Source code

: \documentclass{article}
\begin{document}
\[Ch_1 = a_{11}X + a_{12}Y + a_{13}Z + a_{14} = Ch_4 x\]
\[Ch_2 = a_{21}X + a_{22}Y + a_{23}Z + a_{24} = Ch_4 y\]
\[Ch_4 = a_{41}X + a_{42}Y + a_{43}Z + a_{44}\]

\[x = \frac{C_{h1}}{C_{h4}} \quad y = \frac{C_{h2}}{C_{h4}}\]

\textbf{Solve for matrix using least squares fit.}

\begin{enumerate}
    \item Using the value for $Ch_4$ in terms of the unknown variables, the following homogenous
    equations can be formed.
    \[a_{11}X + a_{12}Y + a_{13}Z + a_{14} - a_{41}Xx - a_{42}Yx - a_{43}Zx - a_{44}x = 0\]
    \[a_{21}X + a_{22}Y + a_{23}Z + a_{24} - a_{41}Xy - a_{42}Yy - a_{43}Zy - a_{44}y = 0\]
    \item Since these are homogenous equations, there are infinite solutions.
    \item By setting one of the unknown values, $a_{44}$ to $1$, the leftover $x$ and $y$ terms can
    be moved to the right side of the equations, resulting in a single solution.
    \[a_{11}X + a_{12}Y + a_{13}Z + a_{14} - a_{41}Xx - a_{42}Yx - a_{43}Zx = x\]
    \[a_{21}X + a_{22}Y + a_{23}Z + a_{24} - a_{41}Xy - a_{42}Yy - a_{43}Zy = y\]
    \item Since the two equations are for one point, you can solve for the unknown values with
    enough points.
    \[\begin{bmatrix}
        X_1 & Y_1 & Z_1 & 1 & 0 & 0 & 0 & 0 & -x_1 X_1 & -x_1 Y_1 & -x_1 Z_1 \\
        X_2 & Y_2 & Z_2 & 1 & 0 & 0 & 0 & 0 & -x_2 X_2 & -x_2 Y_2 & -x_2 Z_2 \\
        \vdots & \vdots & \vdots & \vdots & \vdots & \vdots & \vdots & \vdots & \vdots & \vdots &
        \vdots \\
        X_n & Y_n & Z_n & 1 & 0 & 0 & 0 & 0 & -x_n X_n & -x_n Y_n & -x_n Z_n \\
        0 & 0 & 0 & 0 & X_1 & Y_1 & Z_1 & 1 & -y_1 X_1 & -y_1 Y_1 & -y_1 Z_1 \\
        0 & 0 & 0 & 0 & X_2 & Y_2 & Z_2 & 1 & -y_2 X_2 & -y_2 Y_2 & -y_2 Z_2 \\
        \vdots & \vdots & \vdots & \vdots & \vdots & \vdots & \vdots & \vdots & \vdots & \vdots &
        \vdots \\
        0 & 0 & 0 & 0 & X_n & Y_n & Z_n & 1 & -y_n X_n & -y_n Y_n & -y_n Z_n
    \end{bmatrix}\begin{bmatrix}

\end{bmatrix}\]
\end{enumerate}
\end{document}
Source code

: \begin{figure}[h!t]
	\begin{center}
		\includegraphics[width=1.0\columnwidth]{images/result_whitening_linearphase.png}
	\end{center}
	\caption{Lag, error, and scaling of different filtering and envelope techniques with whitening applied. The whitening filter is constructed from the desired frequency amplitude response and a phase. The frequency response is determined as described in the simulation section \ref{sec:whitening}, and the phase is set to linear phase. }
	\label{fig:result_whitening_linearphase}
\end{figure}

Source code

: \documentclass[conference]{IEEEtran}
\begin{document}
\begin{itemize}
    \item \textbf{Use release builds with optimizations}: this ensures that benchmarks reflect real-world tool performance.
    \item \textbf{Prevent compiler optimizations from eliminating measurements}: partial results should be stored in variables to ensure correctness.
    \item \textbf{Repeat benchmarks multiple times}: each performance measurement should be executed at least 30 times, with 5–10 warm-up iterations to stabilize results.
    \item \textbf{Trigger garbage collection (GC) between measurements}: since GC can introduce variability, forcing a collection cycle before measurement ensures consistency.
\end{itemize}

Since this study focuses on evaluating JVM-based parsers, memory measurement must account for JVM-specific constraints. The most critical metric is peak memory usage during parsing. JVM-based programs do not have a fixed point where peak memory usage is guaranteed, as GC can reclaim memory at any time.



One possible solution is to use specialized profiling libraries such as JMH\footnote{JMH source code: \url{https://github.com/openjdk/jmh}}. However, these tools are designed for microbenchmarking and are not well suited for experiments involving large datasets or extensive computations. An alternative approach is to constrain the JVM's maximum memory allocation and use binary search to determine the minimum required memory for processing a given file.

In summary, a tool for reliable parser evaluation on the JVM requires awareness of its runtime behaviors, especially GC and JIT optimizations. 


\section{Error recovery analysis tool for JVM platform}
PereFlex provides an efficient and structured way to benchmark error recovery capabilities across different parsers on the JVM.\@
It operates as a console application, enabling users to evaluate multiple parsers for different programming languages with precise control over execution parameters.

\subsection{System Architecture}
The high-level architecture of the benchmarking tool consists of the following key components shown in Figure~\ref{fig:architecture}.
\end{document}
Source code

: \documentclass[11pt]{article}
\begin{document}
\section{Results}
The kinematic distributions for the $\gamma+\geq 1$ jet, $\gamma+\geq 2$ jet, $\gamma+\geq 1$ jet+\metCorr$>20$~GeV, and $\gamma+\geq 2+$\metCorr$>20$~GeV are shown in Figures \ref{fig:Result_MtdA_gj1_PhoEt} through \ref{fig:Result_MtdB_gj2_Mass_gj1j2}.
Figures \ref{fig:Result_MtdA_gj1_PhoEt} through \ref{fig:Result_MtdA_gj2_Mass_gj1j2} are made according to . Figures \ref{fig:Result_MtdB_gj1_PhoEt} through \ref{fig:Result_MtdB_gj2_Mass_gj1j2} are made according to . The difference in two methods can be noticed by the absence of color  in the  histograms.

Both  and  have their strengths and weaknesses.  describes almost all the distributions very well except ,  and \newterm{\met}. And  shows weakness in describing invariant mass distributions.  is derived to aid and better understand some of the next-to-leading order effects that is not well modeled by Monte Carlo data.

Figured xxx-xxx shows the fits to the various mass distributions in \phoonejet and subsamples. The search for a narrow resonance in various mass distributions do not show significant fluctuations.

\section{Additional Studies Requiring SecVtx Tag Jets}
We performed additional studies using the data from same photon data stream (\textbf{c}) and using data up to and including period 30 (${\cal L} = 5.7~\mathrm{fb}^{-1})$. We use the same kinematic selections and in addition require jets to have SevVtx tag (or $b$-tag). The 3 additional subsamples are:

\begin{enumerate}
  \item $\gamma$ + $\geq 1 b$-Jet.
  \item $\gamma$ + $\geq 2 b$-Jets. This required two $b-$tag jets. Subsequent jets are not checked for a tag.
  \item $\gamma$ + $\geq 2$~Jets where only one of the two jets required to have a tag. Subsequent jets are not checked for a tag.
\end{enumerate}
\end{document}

══════════════════════════════

Quote the records from their first line to the line with "equations can be formed.", inclusive, without adding or dropping anything.

▶ Answer space:
Source code

: \documentclass{article}
\begin{document}
\[Ch_1 = a_{11}X + a_{12}Y + a_{13}Z + a_{14} = Ch_4 x\]
\[Ch_2 = a_{21}X + a_{22}Y + a_{23}Z + a_{24} = Ch_4 y\]
\[Ch_4 = a_{41}X + a_{42}Y + a_{43}Z + a_{44}\]

\[x = \frac{C_{h1}}{C_{h4}} \quad y = \frac{C_{h2}}{C_{h4}}\]

\textbf{Solve for matrix using least squares fit.}

\begin{enumerate}
    \item Using the value for $Ch_4$ in terms of the unknown variables, the following homogenous
    equations can be formed.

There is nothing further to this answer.